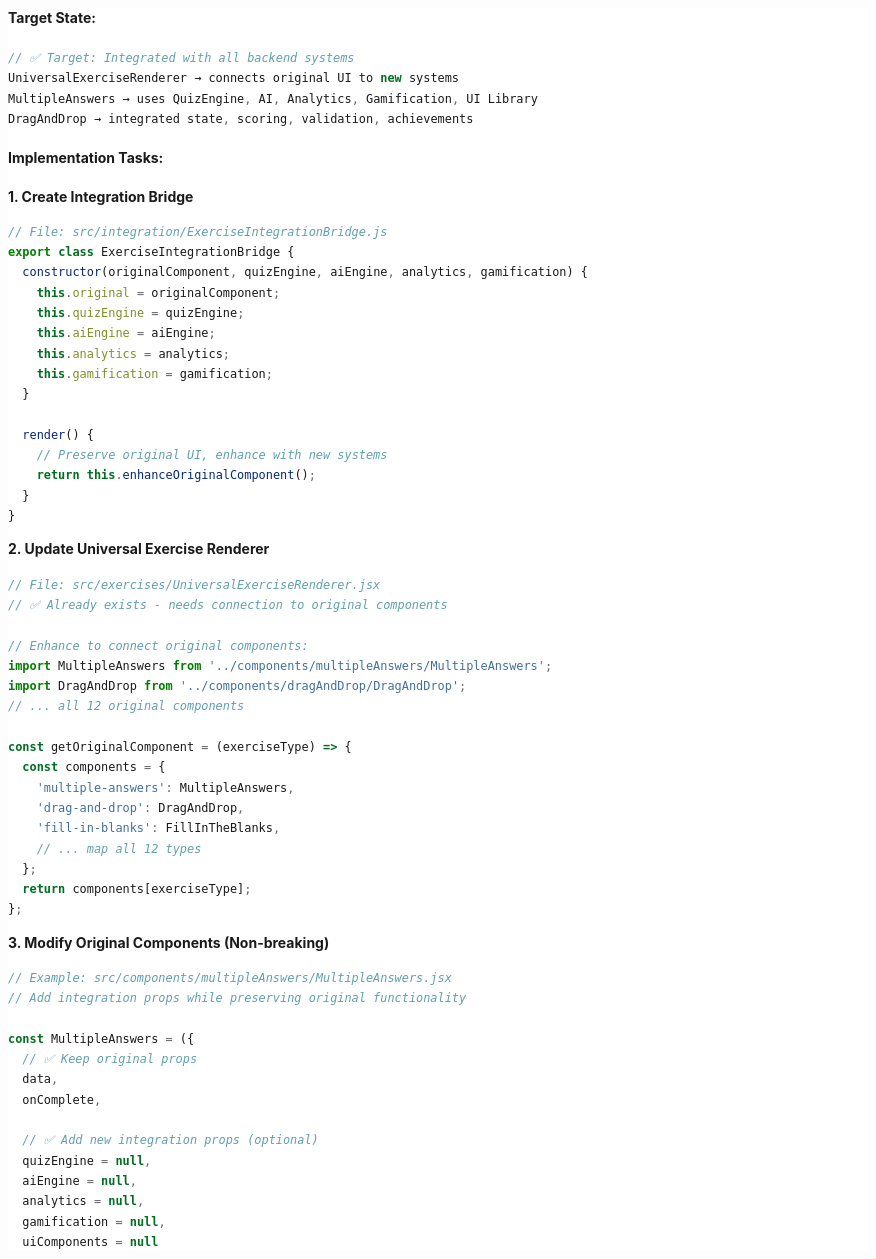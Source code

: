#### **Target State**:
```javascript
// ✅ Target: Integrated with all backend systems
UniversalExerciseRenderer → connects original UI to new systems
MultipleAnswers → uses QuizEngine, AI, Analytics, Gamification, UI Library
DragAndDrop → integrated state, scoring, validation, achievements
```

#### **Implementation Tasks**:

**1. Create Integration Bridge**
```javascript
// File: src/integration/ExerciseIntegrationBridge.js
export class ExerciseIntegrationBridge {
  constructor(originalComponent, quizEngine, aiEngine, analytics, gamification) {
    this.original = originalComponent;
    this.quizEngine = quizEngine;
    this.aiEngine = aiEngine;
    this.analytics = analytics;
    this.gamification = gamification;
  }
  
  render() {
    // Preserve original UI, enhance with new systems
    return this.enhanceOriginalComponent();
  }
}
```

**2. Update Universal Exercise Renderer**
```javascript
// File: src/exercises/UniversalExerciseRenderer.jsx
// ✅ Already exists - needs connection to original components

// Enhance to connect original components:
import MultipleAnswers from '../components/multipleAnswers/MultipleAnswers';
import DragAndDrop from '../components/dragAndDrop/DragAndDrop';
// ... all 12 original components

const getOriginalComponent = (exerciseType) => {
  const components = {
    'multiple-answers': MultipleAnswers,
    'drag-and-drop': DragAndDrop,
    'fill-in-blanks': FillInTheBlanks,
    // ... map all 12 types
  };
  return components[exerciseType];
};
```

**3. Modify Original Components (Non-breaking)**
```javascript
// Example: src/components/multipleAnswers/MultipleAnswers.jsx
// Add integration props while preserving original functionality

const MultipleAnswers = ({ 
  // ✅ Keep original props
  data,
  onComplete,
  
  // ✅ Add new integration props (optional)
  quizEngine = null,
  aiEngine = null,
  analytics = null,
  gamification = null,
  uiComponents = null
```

* * *

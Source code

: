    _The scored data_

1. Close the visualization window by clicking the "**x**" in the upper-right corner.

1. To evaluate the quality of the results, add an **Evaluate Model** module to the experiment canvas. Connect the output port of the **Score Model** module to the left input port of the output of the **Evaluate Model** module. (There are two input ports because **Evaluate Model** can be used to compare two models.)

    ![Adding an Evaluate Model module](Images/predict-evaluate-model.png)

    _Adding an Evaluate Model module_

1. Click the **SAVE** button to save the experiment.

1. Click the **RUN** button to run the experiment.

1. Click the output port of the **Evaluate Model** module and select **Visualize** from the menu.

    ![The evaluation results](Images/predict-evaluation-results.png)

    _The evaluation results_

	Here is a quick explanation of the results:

▶ _DESCRIPTION OF THE TASK_
Count of lines holding the string "null": please work it out for the entries above and give the number alone.

▶ _SOLVED PROBLEM_
5